O diagnóstico sobre a necessidade de fortalecer a base digital do novo governo se dá num momento em que a equipe de transição enfrenta reveses na articulação com o Congresso. A chamada PEC da Transição, que abre espaço no Orçamento de 2023 para promessas de campanha de Lula, foi novamente adiada em meio à falta de consenso sobre a proposta e a sua duração. Além disso, a próxima gestão corre o risco de ver o PL à frente da Comissão de Constituição e Justiça (CCJ), a mais importante da Câmara, em um acordo para a reeleição do presidente da Câmara dos Deputados, Arthur Lira (PP-AL). O PT reivindica o posto. Os dois temas, por enquanto, não mobilizaram a base de Lula nas redes sociais.
Desmobilização
Professor do Departamento de Estudos de Mídia da Universidade da Virgínia, nos Estados Unidos, David Nemer vê uma desmobilização da comunicação construída pelo campo lulista para as eleições. O pesquisador pondera que os algoritmos das plataformas valorizam conteúdos que geram emoções como medo, raiva e ódio, sentimentos que costumam ser mobilizados por parlamentares bolsonaristas em suas postagens:
— O bolsonarismo nunca saiu da campanha e continua nessa frente. A disputa nas redes será um desafio como sempre foi. A esquerda e a direita democrática não têm presença como o bolsonarismo, que adota uma abordagem de guerrilha digital, e tende a ter uma participação menos intensa agora do que na campanha. Eles saem do modo campanha, enquanto os bolsonaristas não saem.
O cientista político Rafael Sampaio, da Universidade Federal do Paraná (UFPRJ) e do Instituto Nacional de Ciência e Tecnologia em Democracia Digital, também chama atenção para o fato de a comunicação digital pró-Lula ter perdido força após a eleição.

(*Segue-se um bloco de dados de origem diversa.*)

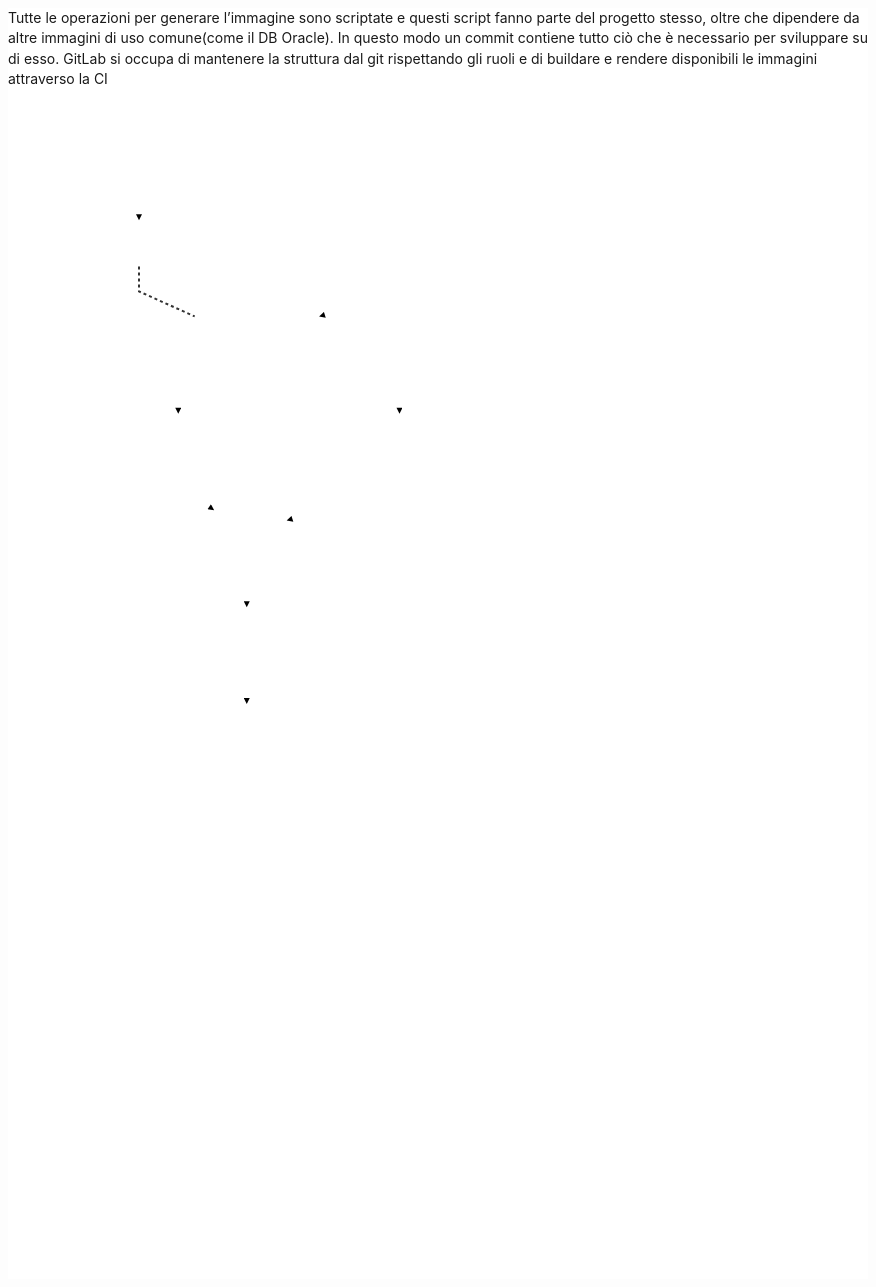 <p>Tutte le operazioni per generare l’immagine sono scriptate e questi script fanno parte del progetto stesso, oltre che dipendere da altre immagini di uso comune(come il DB Oracle). In questo modo un commit contiene tutto ciò che è necessario per sviluppare su di esso. GitLab si occupa di mantenere la struttura dal git rispettando gli ruoli e di buildare e rendere disponibili le immagini attraverso la CI</p>
<div class="mermaid"><svg xmlns="http://www.w3.org/2000/svg" id="mermaid-svg-EOEQRqo2o4AENHtV" height="100%" viewBox="0 0 530.5 1170.5999145507812" style="max-width:530.5px;"><g><g class="output"><g class="clusters"></g><g class="edgePaths"><g class="edgePath" style="opacity: 1;"><path class="path" d="M284.75,49.53173357375125L131,91.71665954589844L131,116.71665954589844" marker-end="url(#arrowhead1199)" style="fill:none"></path><defs><marker id="arrowhead1199" viewBox="0 0 10 10" refX="9" refY="5" markerUnits="strokeWidth" markerWidth="8" markerHeight="6" orient="auto"><path d="M 0 0 L 10 5 L 0 10 z" class="arrowheadPath" style="stroke-width: 1; stroke-dasharray: 1, 0;"></path></marker></defs></g><g class="edgePath" style="opacity: 1;"><path class="path" d="M131,163.43331909179688L131,188.43331909179688L186.70395033591163,213.43331909179688" marker-end="url(#arrowhead1200)" style="stroke: #333; fill:none;stroke-width:2px;stroke-dasharray:3;"></path><defs><marker id="arrowhead1200" viewBox="0 0 10 10" refX="9" refY="5" markerUnits="strokeWidth" markerWidth="8" markerHeight="6" orient="auto"><path d="M 0 0 L 0 0 L 0 0 z" style="fill: #333"></path></marker></defs></g><g class="edgePath" style="opacity: 1;"><path class="path" d="M389.75,163.43331909179688L389.75,188.43331909179688L311.6869234271679,213.43331909179688" marker-end="url(#arrowhead1201)" style="fill:none"></path><defs><marker id="arrowhead1201" viewBox="0 0 10 10" refX="9" refY="5" markerUnits="strokeWidth" markerWidth="8" markerHeight="6" orient="auto"><path d="M 0 0 L 10 5 L 0 10 z" class="arrowheadPath" style="stroke-width: 1; stroke-dasharray: 1, 0;"></path></marker></defs></g><g class="edgePath" style="opacity: 1;"><path class="path" d="M205.66272016714566,260.1499786376953L170.25,285.1499786376953L170.25,310.1499786376953" marker-end="url(#arrowhead1202)" style="fill:none"></path><defs><marker id="arrowhead1202" viewBox="0 0 10 10" refX="9" refY="5" markerUnits="strokeWidth" markerWidth="8" markerHeight="6" orient="auto"><path d="M 0 0 L 10 5 L 0 10 z" class="arrowheadPath" style="stroke-width: 1; stroke-dasharray: 1, 0;"></path></marker></defs></g><g class="edgePath" style="opacity: 1;"><path class="path" d="M312.53221889735033,260.1499786376953L391.5,285.1499786376953L391.5,310.1499786376953" marker-end="url(#arrowhead1203)" style="fill:none"></path><defs><marker id="arrowhead1203" viewBox="0 0 10 10" refX="9" refY="5" markerUnits="strokeWidth" markerWidth="8" markerHeight="6" orient="auto"><path d="M 0 0 L 10 5 L 0 10 z" class="arrowheadPath" style="stroke-width: 1; stroke-dasharray: 1, 0;"></path></marker></defs></g><g class="edgePath" style="opacity: 1;"><path class="path" d="M170.25,356.86663818359375L170.25,381.86663818359375L205.66272016714566,406.86663818359375" marker-end="url(#arrowhead1204)" style="fill:none"></path><defs><marker id="arrowhead1204" viewBox="0 0 10 10" refX="9" refY="5" markerUnits="strokeWidth" markerWidth="8" markerHeight="6" orient="auto"><path d="M 0 0 L 10 5 L 0 10 z" class="arrowheadPath" style="stroke-width: 1; stroke-dasharray: 1, 0;"></path></marker></defs></g><g class="edgePath" style="opacity: 1;"><path class="path" d="M391.5,356.86663818359375L391.5,381.86663818359375L279.25,417.4032831394926" marker-end="url(#arrowhead1205)" style="fill:none"></path><defs><marker id="arrowhead1205" viewBox="0 0 10 10" refX="9" refY="5" markerUnits="strokeWidth" markerWidth="8" markerHeight="6" orient="auto"><path d="M 0 0 L 10 5 L 0 10 z" class="arrowheadPath" style="stroke-width: 1; stroke-dasharray: 1, 0;"></path></marker></defs></g><g class="edgePath" style="opacity: 1;"><path class="path" d="M238.75,453.5832977294922L238.75,478.5832977294922L238.75,503.5832977294922" marker-end="url(#arrowhead1206)" style="fill:none"></path><defs><marker id="arrowhead1206" viewBox="0 0 10 10" refX="9" refY="5" markerUnits="strokeWidth" markerWidth="8" markerHeight="6" orient="auto"><path d="M 0 0 L 10 5 L 0 10 z" class="arrowheadPath" style="stroke-width: 1; stroke-dasharray: 1, 0;"></path></marker></defs></g><g class="edgePath" style="opacity: 1;"><path class="path" d="M238.75,550.2999572753906L238.75,575.2999572753906L238.75,600.2999572753906" marker-end="url(#arrowhead1207)" style="fill:none"></path><defs><marker id="arrowhead1207" viewBox="0 0 10 10" refX="9" refY="5" markerUnits="strokeWidth" markerWidth="8" markerHeight="6" orient="auto"><path d="M 0 0 L 10 5 L 0 10 z" class="arrowheadPath" style="stroke-width: 1; stroke-dasharray: 1, 0;"></path></marker></defs></g><g class="edgePath" style="opacity: 1;"><path class="path" d="M166.41685905153378,647.0166168212891L89,672.0166168212891L89,720.3749465942383L89,768.7332763671875L89,817.0916061401367L89,865.449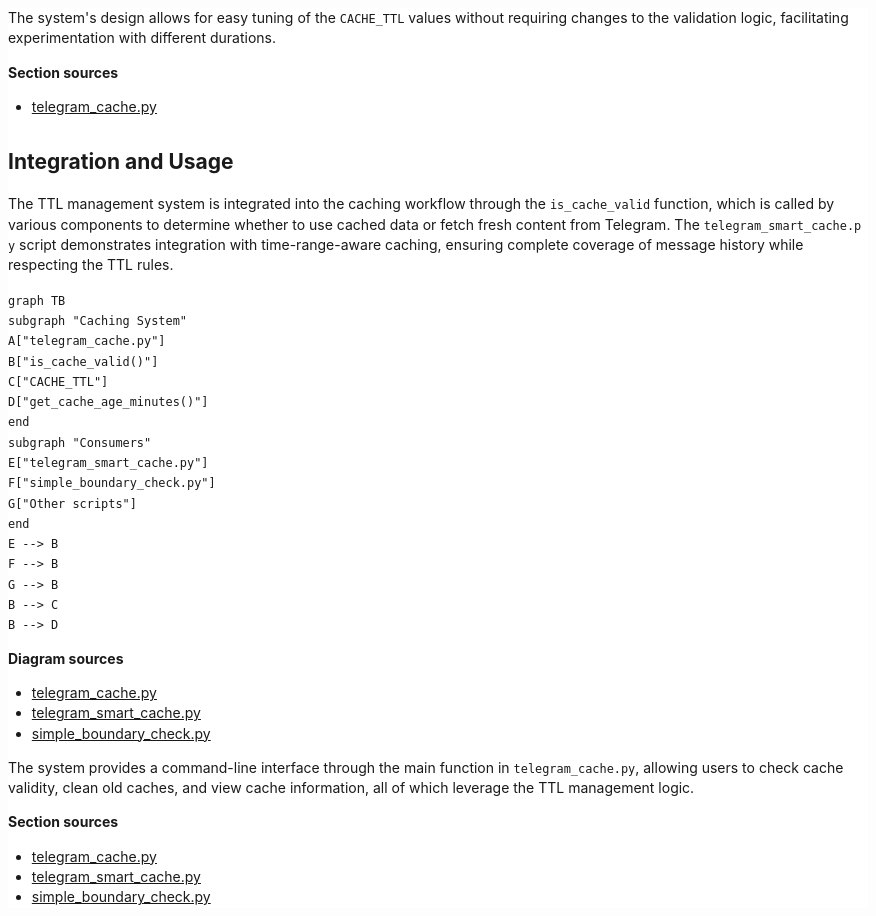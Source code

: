 The system's design allows for easy tuning of the `CACHE_TTL` values without requiring changes to the validation logic, facilitating experimentation with different durations.

**Section sources**
- [telegram_cache.py](file://scripts/telegram_tools/core/telegram_cache.py#L13-L17)

## Integration and Usage

The TTL management system is integrated into the caching workflow through the `is_cache_valid` function, which is called by various components to determine whether to use cached data or fetch fresh content from Telegram. The `telegram_smart_cache.py` script demonstrates integration with time-range-aware caching, ensuring complete coverage of message history while respecting the TTL rules.

```mermaid
graph TB
subgraph "Caching System"
A["telegram_cache.py"]
B["is_cache_valid()"]
C["CACHE_TTL"]
D["get_cache_age_minutes()"]
end
subgraph "Consumers"
E["telegram_smart_cache.py"]
F["simple_boundary_check.py"]
G["Other scripts"]
end
E --> B
F --> B
G --> B
B --> C
B --> D
```

**Diagram sources**
- [telegram_cache.py](file://scripts/telegram_tools/core/telegram_cache.py)
- [telegram_smart_cache.py](file://scripts/telegram_tools/telegram_smart_cache.py)
- [simple_boundary_check.py](file://scripts/telegram_tools/simple_boundary_check.py)

The system provides a command-line interface through the main function in `telegram_cache.py`, allowing users to check cache validity, clean old caches, and view cache information, all of which leverage the TTL management logic.

**Section sources**
- [telegram_cache.py](file://scripts/telegram_tools/core/telegram_cache.py#L149-L178)
- [telegram_smart_cache.py](file://scripts/telegram_tools/telegram_smart_cache.py)
- [simple_boundary_check.py](file://scripts/telegram_tools/simple_boundary_check.py)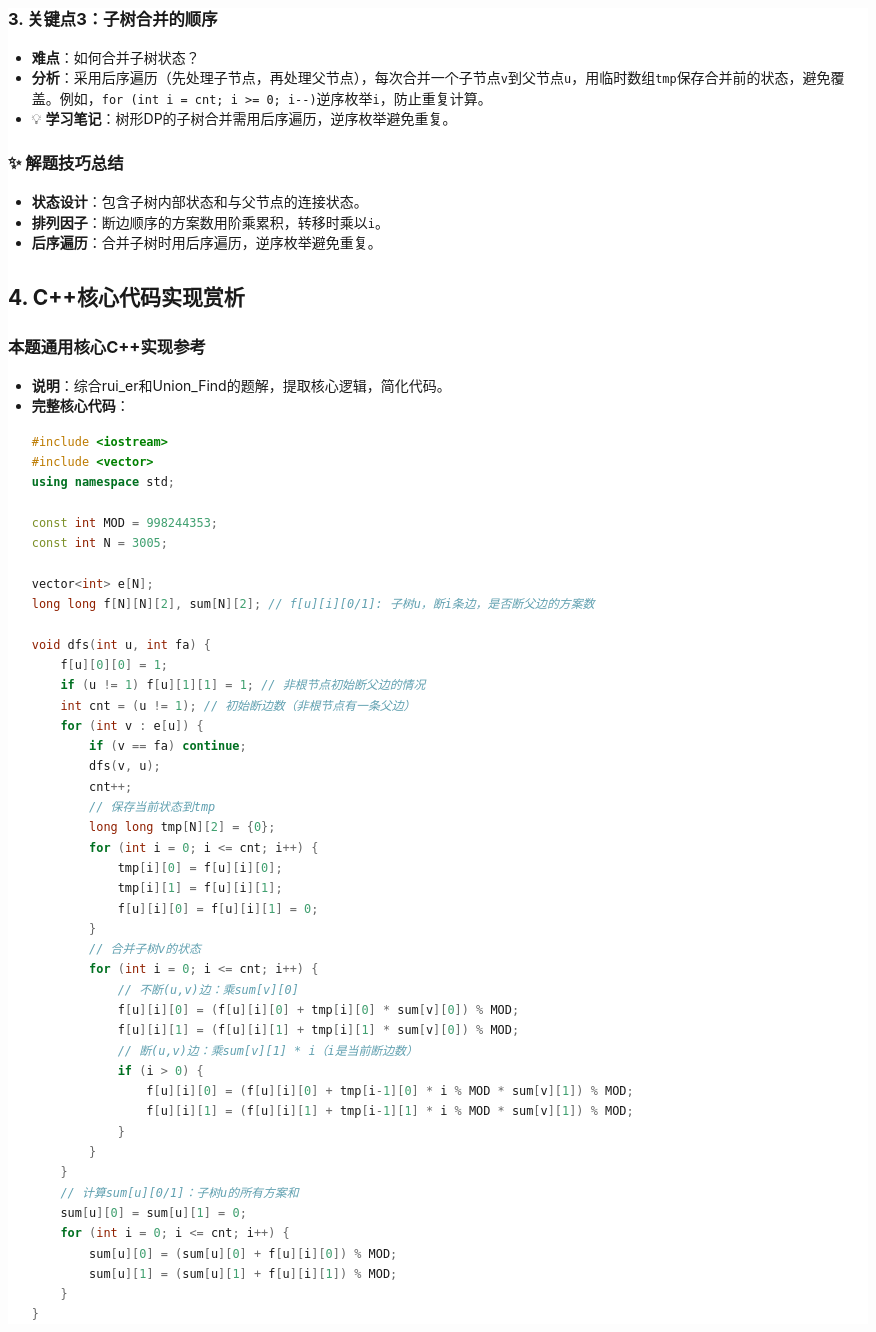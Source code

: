 ### 3. **关键点3：子树合并的顺序**  
- **难点**：如何合并子树状态？  
- **分析**：采用后序遍历（先处理子节点，再处理父节点），每次合并一个子节点`v`到父节点`u`，用临时数组`tmp`保存合并前的状态，避免覆盖。例如，`for (int i = cnt; i >= 0; i--)`逆序枚举`i`，防止重复计算。  
- 💡 **学习笔记**：树形DP的子树合并需用后序遍历，逆序枚举避免重复。  

### ✨ 解题技巧总结  
- **状态设计**：包含子树内部状态和与父节点的连接状态。  
- **排列因子**：断边顺序的方案数用阶乘累积，转移时乘以`i`。  
- **后序遍历**：合并子树时用后序遍历，逆序枚举避免重复。  


## 4. C++核心代码实现赏析

### 本题通用核心C++实现参考  
* **说明**：综合rui_er和Union_Find的题解，提取核心逻辑，简化代码。  
* **完整核心代码**：  
  ```cpp
  #include <iostream>
  #include <vector>
  using namespace std;
  
  const int MOD = 998244353;
  const int N = 3005;
  
  vector<int> e[N];
  long long f[N][N][2], sum[N][2]; // f[u][i][0/1]: 子树u，断i条边，是否断父边的方案数
  
  void dfs(int u, int fa) {
      f[u][0][0] = 1;
      if (u != 1) f[u][1][1] = 1; // 非根节点初始断父边的情况
      int cnt = (u != 1); // 初始断边数（非根节点有一条父边）
      for (int v : e[u]) {
          if (v == fa) continue;
          dfs(v, u);
          cnt++;
          // 保存当前状态到tmp
          long long tmp[N][2] = {0};
          for (int i = 0; i <= cnt; i++) {
              tmp[i][0] = f[u][i][0];
              tmp[i][1] = f[u][i][1];
              f[u][i][0] = f[u][i][1] = 0;
          }
          // 合并子树v的状态
          for (int i = 0; i <= cnt; i++) {
              // 不断(u,v)边：乘sum[v][0]
              f[u][i][0] = (f[u][i][0] + tmp[i][0] * sum[v][0]) % MOD;
              f[u][i][1] = (f[u][i][1] + tmp[i][1] * sum[v][0]) % MOD;
              // 断(u,v)边：乘sum[v][1] * i（i是当前断边数）
              if (i > 0) {
                  f[u][i][0] = (f[u][i][0] + tmp[i-1][0] * i % MOD * sum[v][1]) % MOD;
                  f[u][i][1] = (f[u][i][1] + tmp[i-1][1] * i % MOD * sum[v][1]) % MOD;
              }
          }
      }
      // 计算sum[u][0/1]：子树u的所有方案和
      sum[u][0] = sum[u][1] = 0;
      for (int i = 0; i <= cnt; i++) {
          sum[u][0] = (sum[u][0] + f[u][i][0]) % MOD;
          sum[u][1] = (sum[u][1] + f[u][i][1]) % MOD;
      }
  }
  ```

[problemUrl]: https://atcoder.jp/contests/arc171/tasks/arc171_c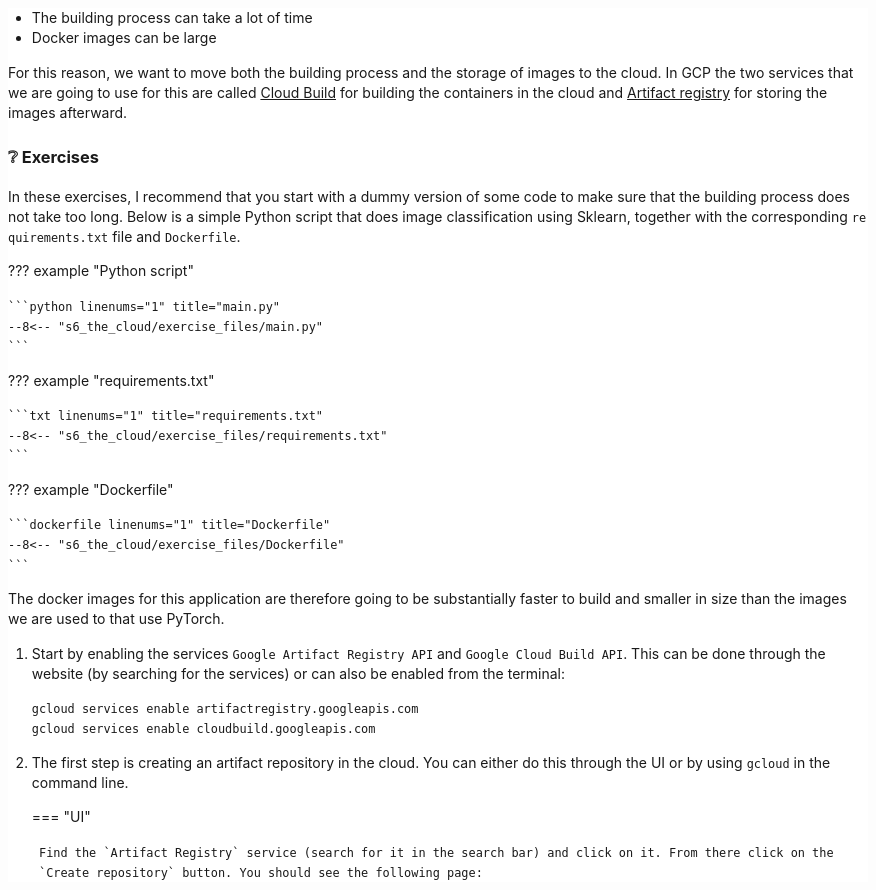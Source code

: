 * The building process can take a lot of time
* Docker images can be large

For this reason, we want to move both the building process and the storage of images to the cloud. In GCP the two
services that we are going to use for this are called [Cloud Build](https://cloud.google.com/build) for building the
containers in the cloud and [Artifact registry](https://cloud.google.com/artifact-registry) for storing the images
afterward.

### ❔ Exercises

In these exercises, I recommend that you start with a dummy version of some code to make sure that the building process
does not take too long. Below is a simple Python script that does image classification using Sklearn, together with
the corresponding `requirements.txt` file and `Dockerfile`.

??? example "Python script"

    ```python linenums="1" title="main.py"
    --8<-- "s6_the_cloud/exercise_files/main.py"
    ```

??? example "requirements.txt"

    ```txt linenums="1" title="requirements.txt"
    --8<-- "s6_the_cloud/exercise_files/requirements.txt"
    ```

??? example "Dockerfile"

    ```dockerfile linenums="1" title="Dockerfile"
    --8<-- "s6_the_cloud/exercise_files/Dockerfile"
    ```
The docker images for this application are therefore going to be substantially faster to build and smaller in size than
the images we are used to that use PyTorch.

1. Start by enabling the services `Google Artifact Registry API` and `Google Cloud Build API`. This can be
    done through the website (by searching for the services) or can also be enabled from the terminal:

    ```bash
    gcloud services enable artifactregistry.googleapis.com
    gcloud services enable cloudbuild.googleapis.com
    ```

2. The first step is creating an artifact repository in the cloud. You can either do this through the UI or by using
    `gcloud` in the command line.

    === "UI"

        Find the `Artifact Registry` service (search for it in the search bar) and click on it. From there click on the
        `Create repository` button. You should see the following page:

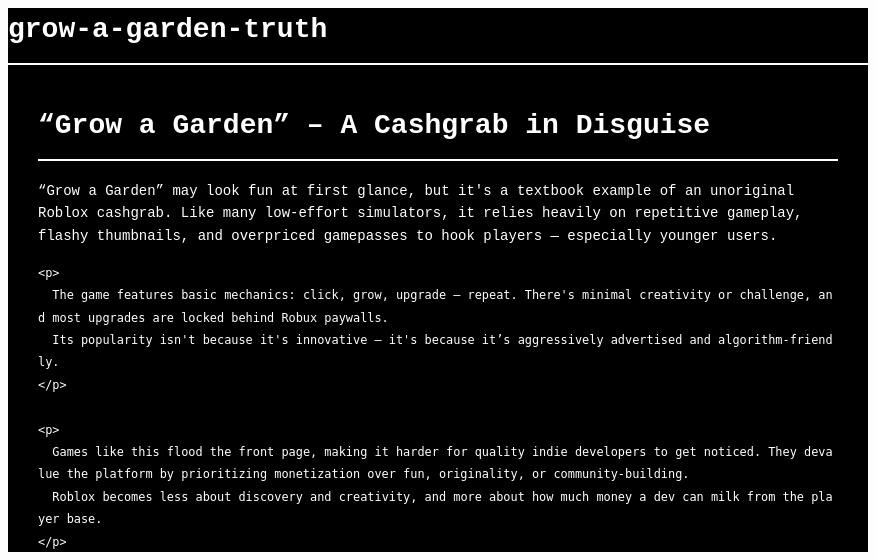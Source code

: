 # grow-a-garden-truth
<!DOCTYPE html>
<html lang="en">
<head>
  <meta charset="UTF-8">
  <title>Grow a Garden – The Truth</title>
  <style>
    body {
      background-color: #000;
      color: #fff;
      font-family: 'Courier New', monospace;
      padding: 2em;
      line-height: 1.6;
    }
    .container {
      max-width: 800px;
      margin: auto;
    }
    h1 {
      border-bottom: 2px solid white;
      padding-bottom: 10px;
    }
    img {
      width: 100%;
      max-width: 600px;
      margin-top: 20px;
      border: 1px solid #fff;
    }
  </style>
</head>
<body>
  <div class="container">
    <h1>“Grow a Garden” – A Cashgrab in Disguise</h1>
    <p>
      “Grow a Garden” may look fun at first glance, but it's a textbook example of an unoriginal Roblox cashgrab.
      Like many low-effort simulators, it relies heavily on repetitive gameplay, flashy thumbnails, and overpriced gamepasses to hook players — especially younger users.
    </p>

    <p>
      The game features basic mechanics: click, grow, upgrade — repeat. There's minimal creativity or challenge, and most upgrades are locked behind Robux paywalls.
      Its popularity isn't because it's innovative — it's because it’s aggressively advertised and algorithm-friendly.
    </p>

    <p>
      Games like this flood the front page, making it harder for quality indie developers to get noticed. They devalue the platform by prioritizing monetization over fun, originality, or community-building.
      Roblox becomes less about discovery and creativity, and more about how much money a dev can milk from the player base.
    </p>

O pesquisador vê dificuldade do núcleo mais próximo a Lula na área, o que levou a campanha a recorrer a Janones.
— A campanha digital da coalizão que elegeu Lula nunca foi boa. Precisou de vários apoios para combater a campanha bolsonarista. Muita gente se uniu para vencer Bolsonaro e uma parte não estará agora digitalmente em favor do próximo governo — analisa Sampaio. — No Congresso, os acordos de bastidores, de bancadas, continuam existindo e sendo determinantes, porém, nos últimos anos, as mídias sociais também têm uma influência, viraram uma espécie de termômetro da opinião pública. Uma oposição muito mais barulhenta vai parecer maior, e qualquer projeto que não vai ser do interesse dela vai ter um curso político a mais.